Look through the entries below, please, and copy every line with the word "knowledge".

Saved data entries
.....

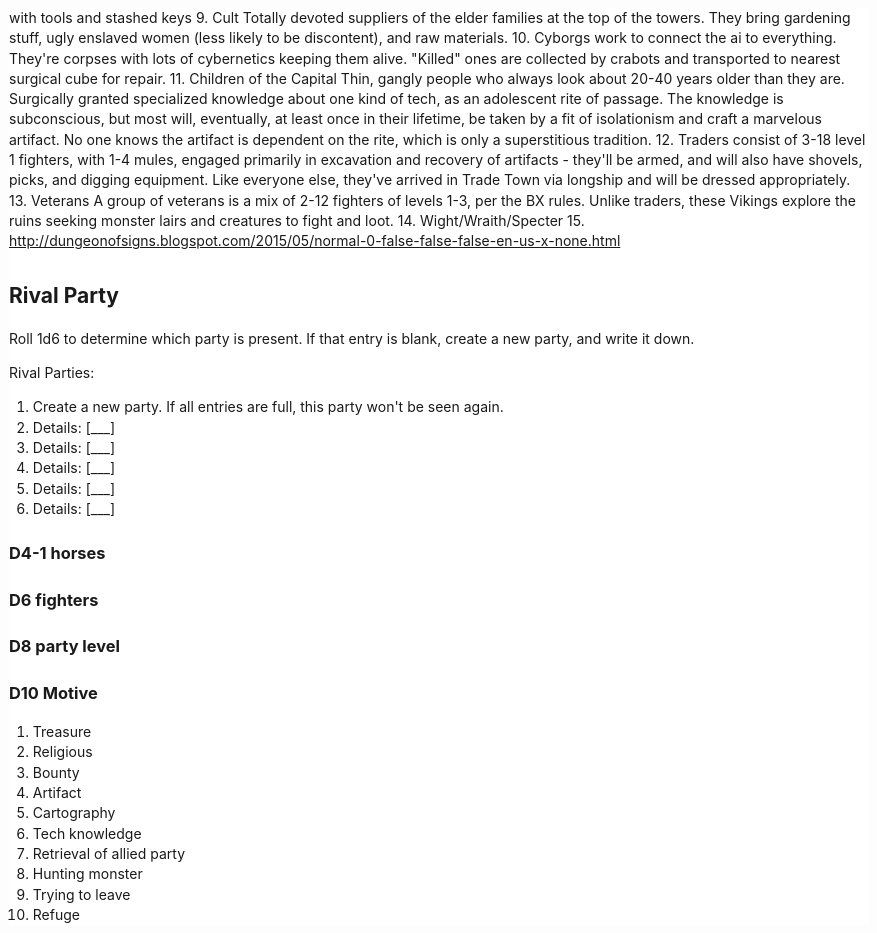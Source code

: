    with tools and stashed keys
9. Cult
   Totally devoted suppliers of the elder families at the top of the towers. They bring gardening stuff, ugly enslaved women (less likely to be discontent), and raw materials.
10. Cyborgs
    work to connect the ai to everything. They're corpses with lots of cybernetics keeping them alive. "Killed" ones are collected by crabots and transported to nearest surgical cube for repair. 
11. Children of the Capital
    Thin, gangly people who always look about 20-40 years older than they are. Surgically granted specialized knowledge about one kind of tech, as an adolescent rite of passage. The knowledge is subconscious, but most will, eventually, at least once in their lifetime, be taken by a fit of isolationism and craft a marvelous artifact. No one knows the artifact is dependent on the rite, which is only a superstitious tradition.
12. Traders consist of 3-18 level 1 fighters, with 1-4 mules, engaged primarily in excavation and recovery of artifacts - they'll be armed, and will also have shovels, picks, and digging equipment.  Like everyone else, they've arrived in Trade Town via longship and will be dressed appropriately.
13. Veterans
    A group of veterans is a mix of 2-12 fighters of levels 1-3, per the BX rules.  Unlike traders, these Vikings explore the ruins seeking monster lairs and creatures to fight and loot.
14. Wight/Wraith/Specter
15. http://dungeonofsigns.blogspot.com/2015/05/normal-0-false-false-false-en-us-x-none.html

## Rival Party

Roll 1d6 to determine which party is present. If that entry is blank, create a new party, and write it down.

Rival Parties:

1. Create a new party. If all entries are full, this party won't be seen again.
2. Details: \[___]
3. Details: \[___]
4. Details: \[___]
5. Details: \[___]
6. Details: \[___]

### D4-1 horses

### D6 fighters

### D8 party level

### D10 Motive

1. Treasure
2. Religious
3. Bounty
4. Artifact
5. Cartography
6. Tech knowledge
7. Retrieval of allied party
8. Hunting monster
9. Trying to leave
10. Refuge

.....

> _EXERCISE RESULT_:
    Thin, gangly people who always look about 20-40 years older than they are. Surgically granted specialized knowledge about one kind of tech, as an adolescent rite of passage. The knowledge is subconscious, but most will, eventually, at least once in their lifetime, be taken by a fit of isolationism and craft a marvelous artifact. No one knows the artifact is dependent on the rite, which is only a superstitious tradition.
6. Tech knowledge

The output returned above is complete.